My last semester was comparatively light: two classes and my senior honors thesis.  But that thesis needed a lot of work: reading the massive book Middlemarch at my teacher’s request and writing reaction papers, research, drafts and rewrites.

Todd, my Irish Writers teacher, was now my Brit Lit teacher.  Most of the students were female, and often amused by him.  He loved Jane Austen, and was quiet and shy.  One day, forced to mention women’s periods because they related to something we’d read, seemed very nervous about it.  I didn’t notice it, but others did, and giggled about it later.  He was a favorite teacher.

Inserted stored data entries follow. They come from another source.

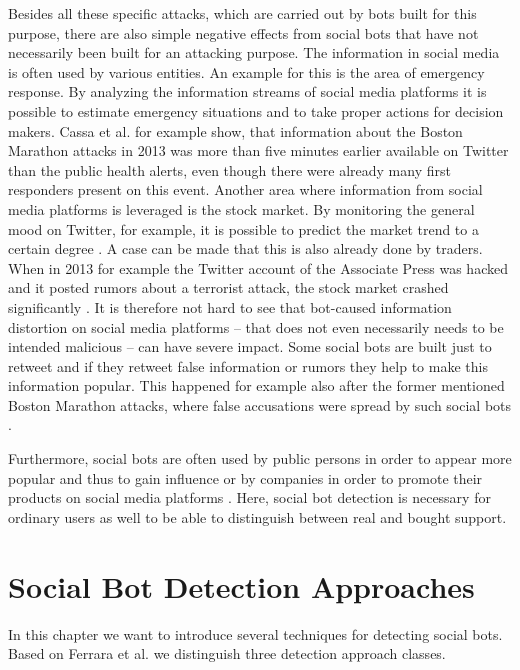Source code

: Besides all these specific attacks, which are carried out by bots built for this purpose, there are also simple negative effects from social bots that have not necessarily been built for an attacking purpose.
The information in social media is often used by various entities. An example for this is the area of emergency response. By analyzing the information streams of social media platforms it is possible to estimate emergency situations and to take proper actions for decision makers. Cassa et al. \cite{cassa} for example show, that information about the Boston Marathon attacks in 2013 was more than five minutes earlier available on Twitter than the public health alerts, even though there were already many first responders present on this event.  Another area where information from social media platforms is leveraged is the stock market. By monitoring the general mood on Twitter, for example, it is possible to predict the market trend to a certain degree \cite{bollen}. A case can be made that this is also already done by traders. When in 2013 for example the Twitter account of the Associate Press was hacked and it posted rumors about a terrorist attack, the stock market crashed significantly \cite{ferrara15}. It is therefore not hard to see that bot-caused information distortion on social media platforms -- that does not even necessarily needs to be intended malicious -- can have severe impact. Some social bots are built just to retweet and if they retweet false information or rumors they help to make this information popular. This happened for example also after the former mentioned Boston Marathon attacks, where false accusations were spread by such social bots \cite{gupta}. 

Furthermore, social bots are often used by public persons in order to appear more popular and thus to gain influence or by companies in order to promote their products on social media platforms \cite{stringhini}. Here, social bot detection is necessary for ordinary users as well to be able to distinguish between real and bought support.





\section{Social Bot Detection Approaches}
In this chapter we want to introduce several techniques for detecting social bots. Based on Ferrara et al. \cite{ferrara15} we distinguish three detection approach classes. 


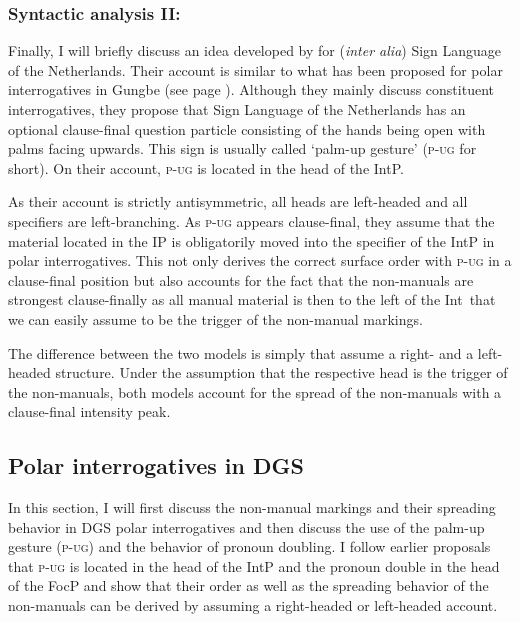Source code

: \subsubsection{Syntactic analysis II: \citet{aboh2010sa}}
Finally, I will briefly discuss an idea developed by \citet{aboh2010sa} for (\textit{inter alia}) Sign Language of the Netherlands. Their account is similar to what has been proposed for polar interrogatives in Gungbe (see page \pageref{ex:gungbepolarinterrogativetree}). Although they mainly discuss constituent interrogatives, they propose that Sign Language of the Netherlands has an optional clause-final question particle consisting of the hands being open with palms facing upwards. This sign is usually called `palm-up gesture' (\textsc{p-ug} for short). On their account, \textsc{p-ug} is located in the head of the IntP.

As their account is strictly antisymmetric, all heads are left-headed and all specifiers are left-branching. As \textsc{p-ug} appears clause-final, they assume that the material located in the IP is obligatorily moved into the specifier of the IntP in polar interrogatives. This not only derives the correct surface order with \textsc{p-ug} in a clause-final position but also accounts for the fact that the non-manuals are strongest clause-finally as all manual material is then to the left of the Int\textdegree\ that we can easily assume to be the trigger of the non-manual markings.

The difference between the two models is simply that \citet{sarac2006interrogative} assume a right- and \citet{aboh2010sa} a left-headed structure. Under the assumption that the respective head is the trigger of the non-manuals, both models account for the spread of the non-manuals with a clause-final intensity peak.

\subsection{Polar interrogatives in DGS}\label{polarinterrogativesdgs}
In this section, I will first discuss the non-manual markings and their spreading behavior in DGS polar interrogatives and then discuss the use of the palm-up gesture (\textsc{p-ug}) and the behavior of pronoun doubling. I follow earlier proposals that \textsc{p-ug} is located in the head of the IntP \citep{aboh2010sa} and the pronoun double in the head of the FocP \citep{de1999phrase} and show that their order as well as the spreading behavior of the non-manuals can be derived by assuming a right-headed or left-headed account.

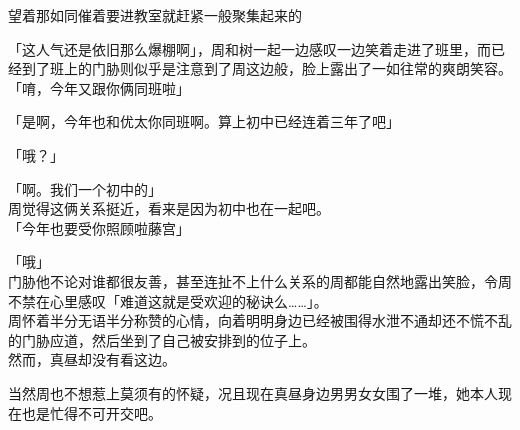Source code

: 望着那如同催着要进教室就赶紧一般聚集起来的

「这人气还是依旧那么爆棚啊」，周和树一起一边感叹一边笑着走进了班里，而已经到了班上的门胁则似乎是注意到了周这边般，脸上露出了一如往常的爽朗笑容。\\

「唷，今年又跟你俩同班啦」

「是啊，今年也和优太你同班啊。算上初中已经连着三年了吧」

「哦？」

「啊。我们一个初中的」\\

周觉得这俩关系挺近，看来是因为初中也在一起吧。\\

「今年也要受你照顾啦藤宫」

「哦」\\

门胁他不论对谁都很友善，甚至连扯不上什么关系的周都能自然地露出笑脸，令周不禁在心里感叹「难道这就是受欢迎的秘诀么……」。\\

周怀着半分无语半分称赞的心情，向着明明身边已经被围得水泄不通却还不慌不乱的门胁应道，然后坐到了自己被安排到的位子上。\\

然而，真昼却没有看这边。

当然周也不想惹上莫须有的怀疑，况且现在真昼身边男男女女围了一堆，她本人现在也是忙得不可开交吧。

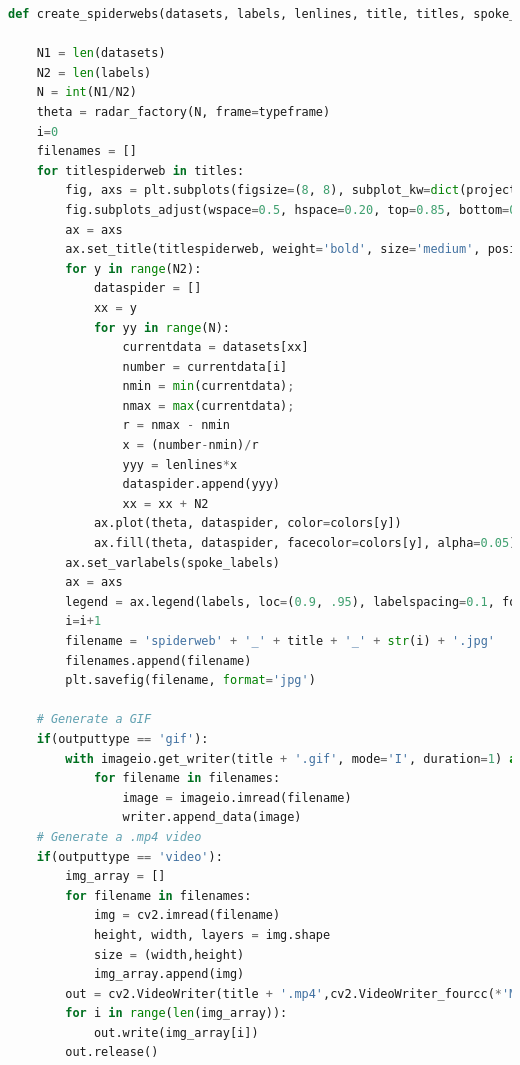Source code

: \clearpage
\begin{lstlisting}[language=Python, caption=Generación de graficos de radar, label=lst:c3]
def create_spiderwebs(datasets, labels, lenlines, title, titles, spoke_labels, colors, typeframe, outputtype):

    N1 = len(datasets)
    N2 = len(labels)
    N = int(N1/N2)
    theta = radar_factory(N, frame=typeframe)
    i=0
    filenames = []
    for titlespiderweb in titles:
        fig, axs = plt.subplots(figsize=(8, 8), subplot_kw=dict(projection='radar'))
        fig.subplots_adjust(wspace=0.5, hspace=0.20, top=0.85, bottom=0.05)
        ax = axs
        ax.set_title(titlespiderweb, weight='bold', size='medium', position=(0.5, 0.5), horizontalalignment='center', verticalalignment='center', fontsize=16)
        for y in range(N2):
            dataspider = []
            xx = y
            for yy in range(N):
                currentdata = datasets[xx]
                number = currentdata[i]
                nmin = min(currentdata);
                nmax = max(currentdata);
                r = nmax - nmin
                x = (number-nmin)/r
                yyy = lenlines*x
                dataspider.append(yyy)
                xx = xx + N2
            ax.plot(theta, dataspider, color=colors[y])
            ax.fill(theta, dataspider, facecolor=colors[y], alpha=0.05)
        ax.set_varlabels(spoke_labels)
        ax = axs
        legend = ax.legend(labels, loc=(0.9, .95), labelspacing=0.1, fontsize='small')
        i=i+1
        filename = 'spiderweb' + '_' + title + '_' + str(i) + '.jpg'
        filenames.append(filename)
        plt.savefig(filename, format='jpg')
    
    # Generate a GIF
    if(outputtype == 'gif'):
        with imageio.get_writer(title + '.gif', mode='I', duration=1) as writer:
            for filename in filenames:
                image = imageio.imread(filename)
                writer.append_data(image)
    # Generate a .mp4 video
    if(outputtype == 'video'):
        img_array = []
        for filename in filenames:
            img = cv2.imread(filename)
            height, width, layers = img.shape
            size = (width,height)
            img_array.append(img)        
        out = cv2.VideoWriter(title + '.mp4',cv2.VideoWriter_fourcc(*'MP4V'), 1, size)
        for i in range(len(img_array)):
            out.write(img_array[i])
        out.release()
\end{lstlisting}

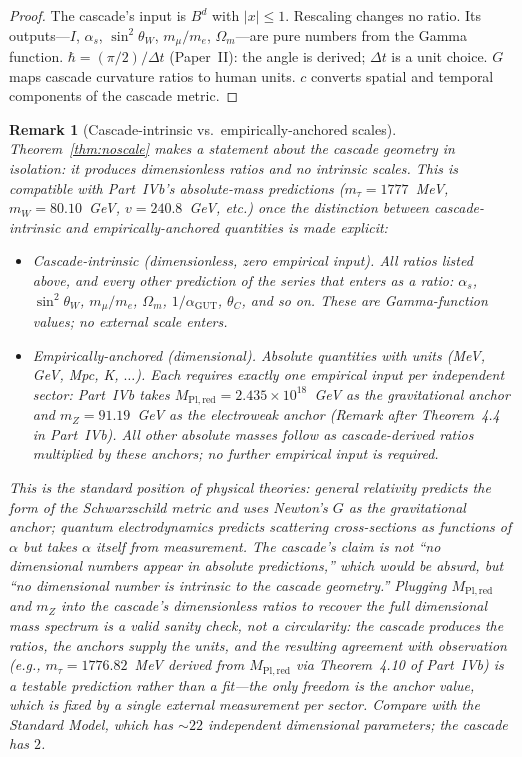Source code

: \documentclass[12pt,a4paper]{article}
\newtheorem*{remark}{Remark}
\begin{document}
\begin{proof}
The cascade's input is $B^d$ with $|x| \leq 1$. Rescaling changes no
ratio. Its outputs---$I$, $\alpha_s$, $\sin^2\theta_W$, $m_\mu/m_e$,
$\Omega_m$---are pure numbers from the Gamma function. $\hbar = (\pi/2)/\Delta t$ (Paper~II): the angle is derived; $\Delta t$ is a unit
choice. $G$ maps cascade curvature ratios to human units. $c$ converts
spatial and temporal components of the cascade metric.
\end{proof}

\begin{remark}[Cascade-intrinsic vs.\ empirically-anchored scales]\label{rem:sp24-status}
Theorem~\ref{thm:noscale} makes a statement about the cascade geometry
in isolation: it produces dimensionless ratios and no intrinsic
scales. This is compatible with Part~IVb's absolute-mass predictions
($m_\tau = 1777$~MeV, $m_W = 80.10$~GeV, $v = 240.8$~GeV, etc.) once
the distinction between \emph{cascade-intrinsic} and
\emph{empirically-anchored} quantities is made explicit:
\begin{itemize}
\item \emph{Cascade-intrinsic (dimensionless, zero empirical input).}
All ratios listed above, and every other prediction of the series
that enters as a ratio: $\alpha_s$, $\sin^2\theta_W$, $m_\mu/m_e$,
$\Omega_m$, $1/\alpha_{\mathrm{GUT}}$, $\theta_C$, and so on. These
are Gamma-function values; no external scale enters.
\item \emph{Empirically-anchored (dimensional).} Absolute quantities
with units (MeV, GeV, Mpc, K, $\ldots$). Each requires exactly one
empirical input per independent sector: Part~IVb takes
$M_{\mathrm{Pl,red}} = 2.435\times 10^{18}$~GeV as the gravitational
anchor and $m_Z = 91.19$~GeV as the electroweak anchor
(Remark after Theorem~4.4 in Part~IVb). All other absolute masses
follow as cascade-derived ratios multiplied by these anchors; no
further empirical input is required.
\end{itemize}
This is the standard position of physical theories: general
relativity predicts the form of the Schwarzschild metric and uses
Newton's $G$ as the gravitational anchor; quantum electrodynamics
predicts scattering cross-sections as functions of $\alpha$ but takes
$\alpha$ itself from measurement. The cascade's claim is not ``no
dimensional numbers appear in absolute predictions,'' which would be
absurd, but ``no dimensional number is intrinsic to the cascade
geometry.'' Plugging $M_{\mathrm{Pl,red}}$ and $m_Z$ into the
cascade's dimensionless ratios to recover the full dimensional mass
spectrum is a valid sanity check, not a circularity: the cascade
produces the ratios, the anchors supply the units, and the resulting
agreement with observation (e.g., $m_\tau = 1776.82$~MeV derived from
$M_{\mathrm{Pl,red}}$ via Theorem~4.10 of Part~IVb) is a testable
prediction rather than a fit---the only freedom is the anchor value,
which is fixed by a single external measurement per sector. Compare
with the Standard Model, which has $\sim 22$ independent dimensional
parameters; the cascade has $2$.
\end{remark}
\end{document}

On Wednesday, February first, I spoke to Dr. Nelson about my senior honors thesis.  I’d dreaded it since freshman year; junior year I almost took a regular junior studies class instead of junior honors so I wouldn’t have to do the thesis.  But I finally decided to go ahead and see the honors CORE classes through.  As I was about to find out, it wasn’t nearly as bad as I’d feared.

I began to write my thesis based on Victorian women writers, how they perceived society’s restrictions on women, and how they treated the subject in their writings.  Nelson was to be my adviser.  Sometimes his wife, who shared his office, was there as we discussed the paper; she made her own comments on such things as Middlemarch and Victorian society.  She noted that some women long for the Victorian days so they wouldn’t have to have a job and write.

Middlemarch is by George Eliot, the penname of a woman who wrote in Victorian days.  This book was huge: The recent Penguin edition is 880 pages.  I was supposed to read it as quickly as possible.  I read as much as I could each day, but I did have two other classes, and, despite my comprehension skills, had always been a slower reader than everyone else I knew seemed to be.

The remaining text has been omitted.